SUPPLIED INFORMATION:

────────

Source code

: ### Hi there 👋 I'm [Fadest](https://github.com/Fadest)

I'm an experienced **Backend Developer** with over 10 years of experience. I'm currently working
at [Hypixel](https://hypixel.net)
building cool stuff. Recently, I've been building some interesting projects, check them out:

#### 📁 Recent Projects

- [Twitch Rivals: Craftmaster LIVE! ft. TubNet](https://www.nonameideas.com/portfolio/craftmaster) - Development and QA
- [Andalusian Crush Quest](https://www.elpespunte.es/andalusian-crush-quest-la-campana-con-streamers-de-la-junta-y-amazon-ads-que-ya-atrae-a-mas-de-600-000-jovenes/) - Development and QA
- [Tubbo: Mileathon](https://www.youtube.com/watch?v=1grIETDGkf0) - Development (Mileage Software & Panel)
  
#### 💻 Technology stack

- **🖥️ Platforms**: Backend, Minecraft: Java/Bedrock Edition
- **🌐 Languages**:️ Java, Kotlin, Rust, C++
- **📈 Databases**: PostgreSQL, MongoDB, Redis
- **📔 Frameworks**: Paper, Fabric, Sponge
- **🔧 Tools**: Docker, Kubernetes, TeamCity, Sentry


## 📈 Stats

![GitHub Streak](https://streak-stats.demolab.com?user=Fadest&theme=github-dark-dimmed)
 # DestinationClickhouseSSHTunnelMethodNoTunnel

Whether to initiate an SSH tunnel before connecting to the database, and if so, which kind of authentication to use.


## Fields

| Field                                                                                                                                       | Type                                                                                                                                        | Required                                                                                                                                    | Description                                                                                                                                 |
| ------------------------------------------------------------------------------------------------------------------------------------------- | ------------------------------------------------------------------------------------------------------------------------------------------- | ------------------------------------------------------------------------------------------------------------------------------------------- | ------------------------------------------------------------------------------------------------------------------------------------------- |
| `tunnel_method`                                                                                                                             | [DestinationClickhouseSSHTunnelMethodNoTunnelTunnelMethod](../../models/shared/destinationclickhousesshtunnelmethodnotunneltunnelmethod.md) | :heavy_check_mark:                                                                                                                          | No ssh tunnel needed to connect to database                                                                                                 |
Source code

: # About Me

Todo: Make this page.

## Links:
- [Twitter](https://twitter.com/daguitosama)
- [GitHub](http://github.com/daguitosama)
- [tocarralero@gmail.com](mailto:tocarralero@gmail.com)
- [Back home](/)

────────

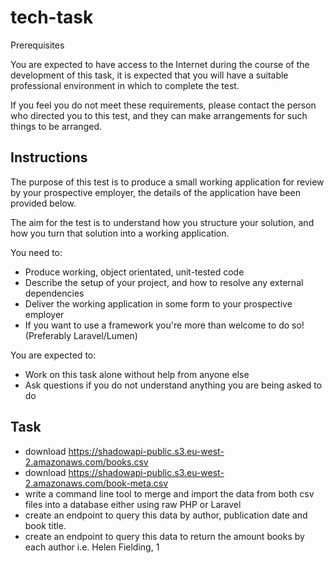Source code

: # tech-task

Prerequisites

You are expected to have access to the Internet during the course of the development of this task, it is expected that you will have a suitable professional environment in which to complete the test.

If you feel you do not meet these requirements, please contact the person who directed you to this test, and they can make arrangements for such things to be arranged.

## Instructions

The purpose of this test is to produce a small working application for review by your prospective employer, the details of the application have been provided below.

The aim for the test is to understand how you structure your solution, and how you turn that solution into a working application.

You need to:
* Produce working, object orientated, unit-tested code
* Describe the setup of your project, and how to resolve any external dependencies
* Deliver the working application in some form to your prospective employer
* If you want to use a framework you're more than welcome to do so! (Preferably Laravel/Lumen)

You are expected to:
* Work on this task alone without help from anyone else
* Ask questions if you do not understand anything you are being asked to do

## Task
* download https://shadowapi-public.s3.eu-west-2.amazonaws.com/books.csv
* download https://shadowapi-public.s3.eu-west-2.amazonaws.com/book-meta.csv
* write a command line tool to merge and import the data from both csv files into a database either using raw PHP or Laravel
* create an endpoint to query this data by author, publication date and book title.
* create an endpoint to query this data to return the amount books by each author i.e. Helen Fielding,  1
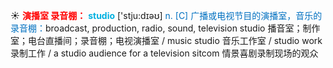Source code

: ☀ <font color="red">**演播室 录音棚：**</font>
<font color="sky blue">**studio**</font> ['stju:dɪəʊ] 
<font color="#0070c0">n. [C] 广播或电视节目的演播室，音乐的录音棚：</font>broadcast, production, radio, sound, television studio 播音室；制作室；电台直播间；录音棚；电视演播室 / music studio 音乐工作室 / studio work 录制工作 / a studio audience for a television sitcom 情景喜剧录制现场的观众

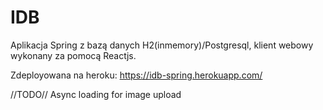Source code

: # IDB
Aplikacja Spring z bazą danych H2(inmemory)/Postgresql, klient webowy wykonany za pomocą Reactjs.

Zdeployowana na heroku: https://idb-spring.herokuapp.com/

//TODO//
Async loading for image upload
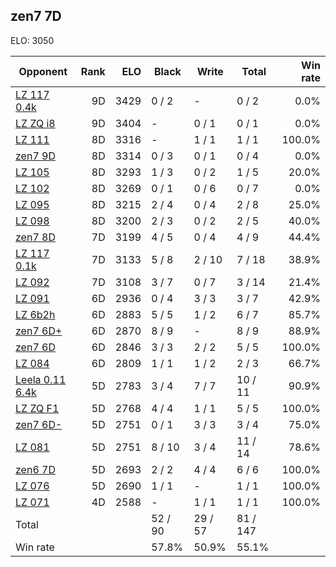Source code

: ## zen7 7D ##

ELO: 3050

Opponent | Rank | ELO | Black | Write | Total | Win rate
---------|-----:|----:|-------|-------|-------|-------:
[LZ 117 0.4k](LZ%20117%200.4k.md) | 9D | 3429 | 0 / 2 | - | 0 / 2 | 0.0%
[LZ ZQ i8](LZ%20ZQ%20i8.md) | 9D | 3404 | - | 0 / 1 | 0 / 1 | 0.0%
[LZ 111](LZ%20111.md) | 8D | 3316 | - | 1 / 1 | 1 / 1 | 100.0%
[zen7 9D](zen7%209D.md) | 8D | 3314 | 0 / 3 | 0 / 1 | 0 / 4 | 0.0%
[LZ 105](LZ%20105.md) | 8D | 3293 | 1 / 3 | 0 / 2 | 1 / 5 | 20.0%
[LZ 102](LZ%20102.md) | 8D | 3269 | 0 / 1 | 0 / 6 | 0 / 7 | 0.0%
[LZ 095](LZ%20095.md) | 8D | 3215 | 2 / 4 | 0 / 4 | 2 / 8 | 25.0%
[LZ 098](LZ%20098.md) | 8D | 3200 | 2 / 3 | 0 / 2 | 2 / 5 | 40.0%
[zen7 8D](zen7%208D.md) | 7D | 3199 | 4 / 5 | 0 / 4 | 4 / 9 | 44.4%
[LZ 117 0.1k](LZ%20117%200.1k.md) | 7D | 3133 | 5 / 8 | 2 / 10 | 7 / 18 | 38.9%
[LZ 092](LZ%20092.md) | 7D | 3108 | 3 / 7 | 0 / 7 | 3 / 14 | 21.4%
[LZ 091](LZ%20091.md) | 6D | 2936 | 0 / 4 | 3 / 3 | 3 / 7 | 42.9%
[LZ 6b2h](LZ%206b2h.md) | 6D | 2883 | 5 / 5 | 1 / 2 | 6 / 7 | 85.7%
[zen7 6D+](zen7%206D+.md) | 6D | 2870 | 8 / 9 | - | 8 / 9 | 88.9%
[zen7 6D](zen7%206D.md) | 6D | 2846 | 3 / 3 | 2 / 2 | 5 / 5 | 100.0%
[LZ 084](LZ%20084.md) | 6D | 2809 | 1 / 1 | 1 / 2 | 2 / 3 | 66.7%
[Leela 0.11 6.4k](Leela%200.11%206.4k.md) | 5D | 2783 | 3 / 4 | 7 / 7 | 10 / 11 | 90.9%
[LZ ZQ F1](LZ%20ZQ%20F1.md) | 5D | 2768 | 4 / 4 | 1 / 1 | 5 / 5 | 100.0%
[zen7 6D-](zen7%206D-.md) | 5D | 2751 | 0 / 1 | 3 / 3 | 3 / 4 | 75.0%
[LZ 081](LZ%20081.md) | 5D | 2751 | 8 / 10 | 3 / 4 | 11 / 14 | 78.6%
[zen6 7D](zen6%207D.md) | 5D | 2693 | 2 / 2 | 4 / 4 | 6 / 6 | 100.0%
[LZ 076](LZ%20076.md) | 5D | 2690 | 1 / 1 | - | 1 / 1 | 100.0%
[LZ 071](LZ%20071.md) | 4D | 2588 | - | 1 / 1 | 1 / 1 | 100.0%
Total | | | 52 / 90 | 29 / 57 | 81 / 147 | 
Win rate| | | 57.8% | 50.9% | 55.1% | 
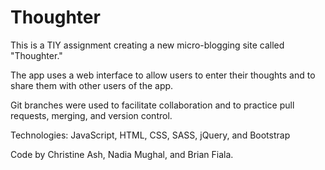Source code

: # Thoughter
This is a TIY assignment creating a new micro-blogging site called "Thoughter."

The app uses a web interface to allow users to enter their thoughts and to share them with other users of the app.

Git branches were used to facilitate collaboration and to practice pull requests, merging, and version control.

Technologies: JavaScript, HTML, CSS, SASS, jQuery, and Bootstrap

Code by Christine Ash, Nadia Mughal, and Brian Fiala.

────────

YOUR GOAL:
Starting at the line with "[LZ 111](LZ%20111.md) |" and finishing at the line with "Git branches were", copy the material above exactly, both lines included. Nothing else goes in, and no pictures.

EXERCISE ANSWER:
[LZ 111](LZ%20111.md) | 8D | 3316 | - | 1 / 1 | 1 / 1 | 100.0%
[zen7 9D](zen7%209D.md) | 8D | 3314 | 0 / 3 | 0 / 1 | 0 / 4 | 0.0%
[LZ 105](LZ%20105.md) | 8D | 3293 | 1 / 3 | 0 / 2 | 1 / 5 | 20.0%
[LZ 102](LZ%20102.md) | 8D | 3269 | 0 / 1 | 0 / 6 | 0 / 7 | 0.0%
[LZ 095](LZ%20095.md) | 8D | 3215 | 2 / 4 | 0 / 4 | 2 / 8 | 25.0%
[LZ 098](LZ%20098.md) | 8D | 3200 | 2 / 3 | 0 / 2 | 2 / 5 | 40.0%
[zen7 8D](zen7%208D.md) | 7D | 3199 | 4 / 5 | 0 / 4 | 4 / 9 | 44.4%
[LZ 117 0.1k](LZ%20117%200.1k.md) | 7D | 3133 | 5 / 8 | 2 / 10 | 7 / 18 | 38.9%
[LZ 092](LZ%20092.md) | 7D | 3108 | 3 / 7 | 0 / 7 | 3 / 14 | 21.4%
[LZ 091](LZ%20091.md) | 6D | 2936 | 0 / 4 | 3 / 3 | 3 / 7 | 42.9%
[LZ 6b2h](LZ%206b2h.md) | 6D | 2883 | 5 / 5 | 1 / 2 | 6 / 7 | 85.7%
[zen7 6D+](zen7%206D+.md) | 6D | 2870 | 8 / 9 | - | 8 / 9 | 88.9%
[zen7 6D](zen7%206D.md) | 6D | 2846 | 3 / 3 | 2 / 2 | 5 / 5 | 100.0%
[LZ 084](LZ%20084.md) | 6D | 2809 | 1 / 1 | 1 / 2 | 2 / 3 | 66.7%
[Leela 0.11 6.4k](Leela%200.11%206.4k.md) | 5D | 2783 | 3 / 4 | 7 / 7 | 10 / 11 | 90.9%
[LZ ZQ F1](LZ%20ZQ%20F1.md) | 5D | 2768 | 4 / 4 | 1 / 1 | 5 / 5 | 100.0%
[zen7 6D-](zen7%206D-.md) | 5D | 2751 | 0 / 1 | 3 / 3 | 3 / 4 | 75.0%
[LZ 081](LZ%20081.md) | 5D | 2751 | 8 / 10 | 3 / 4 | 11 / 14 | 78.6%
[zen6 7D](zen6%207D.md) | 5D | 2693 | 2 / 2 | 4 / 4 | 6 / 6 | 100.0%
[LZ 076](LZ%20076.md) | 5D | 2690 | 1 / 1 | - | 1 / 1 | 100.0%
[LZ 071](LZ%20071.md) | 4D | 2588 | - | 1 / 1 | 1 / 1 | 100.0%
Total | | | 52 / 90 | 29 / 57 | 81 / 147 | 
Win rate| | | 57.8% | 50.9% | 55.1% | 
Source code

: # Thoughter
This is a TIY assignment creating a new micro-blogging site called "Thoughter."

The app uses a web interface to allow users to enter their thoughts and to share them with other users of the app.

Git branches were used to facilitate collaboration and to practice pull requests, merging, and version control.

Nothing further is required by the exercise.